Arraigned in yellow bedtime regalia like Nero Wolfe, Rusty read his cryptid book and came across a cryptid called SurfSquatch. Formerly a surfer, the dude paddled into a wave the wrong way and come out as some kind of night-surfing wookie who met and fell in love with another such creature. But like Cinderella, she upped and disappeared, leaving him alone and horny.

Where did she go? Though surfsquatches live along the shore and eat seafood, Rusty’s Surfsquatch decided to search in the forest, whereupon he fell victim to hunger and fatigue. Being lost, he next fell into a cave, where an orchestra of crickets was hopping by. So, he ate them, as they reminded him of shrimp. “Shrimp?!” thought, Rusty, “Why, Dad calls crickets land shrimp!” With that light bulb moment, Rusty got an idea for attracting the Seaside Specter. Rusty sought out cans of cricket protein that Cricket Bro had stored in the house, to use as bait. Not yet explained is what Rusty intends to do if he meets the Seaside Specter. Oh, wait. We saw that, already:  He ran. Well, before you run off, check this out:

Hey, at least Mark is doing something with his time in Oregon, other than playing slap-hands with the Bunco Brothers. I bet Rivera had fun drawing these bugs, too.

But speaking of lady beetles, there is an amateur South Australian band called “The LadyBeatles”, something of a local thing, with a Facebook presence and a YouTube video. They don’t seem to be interested in invading America like their male namesakes did nearly 60 years ago (ye gads!).

Here is the Weekly Recap and Sunday Nature Talk

Hello, sports fans! Wait, if you really are a sports fan, you’re likely watching a game or a multi-hour pre-game program instead of reading this. That’s okay, I can wait a minute.

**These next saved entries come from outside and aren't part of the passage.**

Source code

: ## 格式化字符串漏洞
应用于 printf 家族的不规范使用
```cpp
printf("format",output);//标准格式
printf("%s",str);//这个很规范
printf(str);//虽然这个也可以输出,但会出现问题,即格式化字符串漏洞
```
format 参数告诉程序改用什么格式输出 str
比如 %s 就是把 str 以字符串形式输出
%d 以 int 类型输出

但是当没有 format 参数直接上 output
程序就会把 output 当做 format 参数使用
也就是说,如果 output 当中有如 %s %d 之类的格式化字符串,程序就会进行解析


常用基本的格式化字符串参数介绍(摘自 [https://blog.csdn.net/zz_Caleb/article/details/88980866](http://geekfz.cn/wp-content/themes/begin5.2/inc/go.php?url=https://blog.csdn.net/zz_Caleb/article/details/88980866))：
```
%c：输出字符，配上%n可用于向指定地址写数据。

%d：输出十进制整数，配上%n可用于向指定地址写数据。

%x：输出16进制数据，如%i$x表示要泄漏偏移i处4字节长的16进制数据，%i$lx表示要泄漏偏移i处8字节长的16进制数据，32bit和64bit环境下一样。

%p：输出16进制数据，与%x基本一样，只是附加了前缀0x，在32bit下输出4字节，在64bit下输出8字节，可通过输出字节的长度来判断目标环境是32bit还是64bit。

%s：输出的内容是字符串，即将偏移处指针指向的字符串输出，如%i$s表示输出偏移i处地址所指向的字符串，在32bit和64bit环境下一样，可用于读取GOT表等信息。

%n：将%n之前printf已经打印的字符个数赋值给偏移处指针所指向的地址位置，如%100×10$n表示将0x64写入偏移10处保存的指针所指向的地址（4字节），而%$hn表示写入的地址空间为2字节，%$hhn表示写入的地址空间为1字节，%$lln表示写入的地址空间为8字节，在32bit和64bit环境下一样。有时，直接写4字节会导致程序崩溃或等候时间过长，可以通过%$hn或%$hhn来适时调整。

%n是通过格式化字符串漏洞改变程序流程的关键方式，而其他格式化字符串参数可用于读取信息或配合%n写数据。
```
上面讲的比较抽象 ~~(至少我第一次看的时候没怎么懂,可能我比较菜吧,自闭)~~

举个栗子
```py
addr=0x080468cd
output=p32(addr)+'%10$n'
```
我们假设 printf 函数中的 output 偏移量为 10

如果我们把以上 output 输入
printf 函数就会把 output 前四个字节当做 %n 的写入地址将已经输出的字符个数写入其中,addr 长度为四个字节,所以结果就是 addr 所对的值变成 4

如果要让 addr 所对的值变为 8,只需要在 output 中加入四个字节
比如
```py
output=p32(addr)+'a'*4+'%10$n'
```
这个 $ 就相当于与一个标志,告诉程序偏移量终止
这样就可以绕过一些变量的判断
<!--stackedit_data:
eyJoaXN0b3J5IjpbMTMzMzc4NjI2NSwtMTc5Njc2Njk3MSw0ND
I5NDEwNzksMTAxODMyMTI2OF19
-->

Right. So what happened this week, you ask? It was a week of basking in the sun of success for Mark, who overcame smoke, fire, and hostile readers to find and disable the power station that was sending dangerous voltage through downed power lines at the mill.  Not sure what happened to the fire, itself, though one panel suggested firefighters showed up to contain the blaze. Ultimately, an informal grievance committee of lumber mill workers complained to Mark that the Bogus Brothers were taking advantage of them by stinting on working conditions, fire procedures, and safety. They brushed off worker complaints, while even Pappy Happy could do nothing to help them. This started another fire, this time inside of Mark who grew even more concerned for his dad’s financial and legal welfare. Perhaps they would all feel better if they took a break and read today’s nature chat!

Yes, Mark. Go ahead and humiliate your son, just as you so often get humiliated these days. I notice that you did not mention your own (albeit reluctant) prior participation in a Yeti Hunt. Or was that one undertaken by your retired dad? It does get confusing.

Still, today’s Sunday strip seems like some kind of passive-aggressive putdown of Rusty’s ambition to hunt for the Seaside Spector. Why can’t poor Rusty get to enjoy his adventure without The Parents feeling the need to tell him there is no Santa Claus or Easter Bunny!? He’ll grow up to be cynical and anti-parent all too soon, Mark.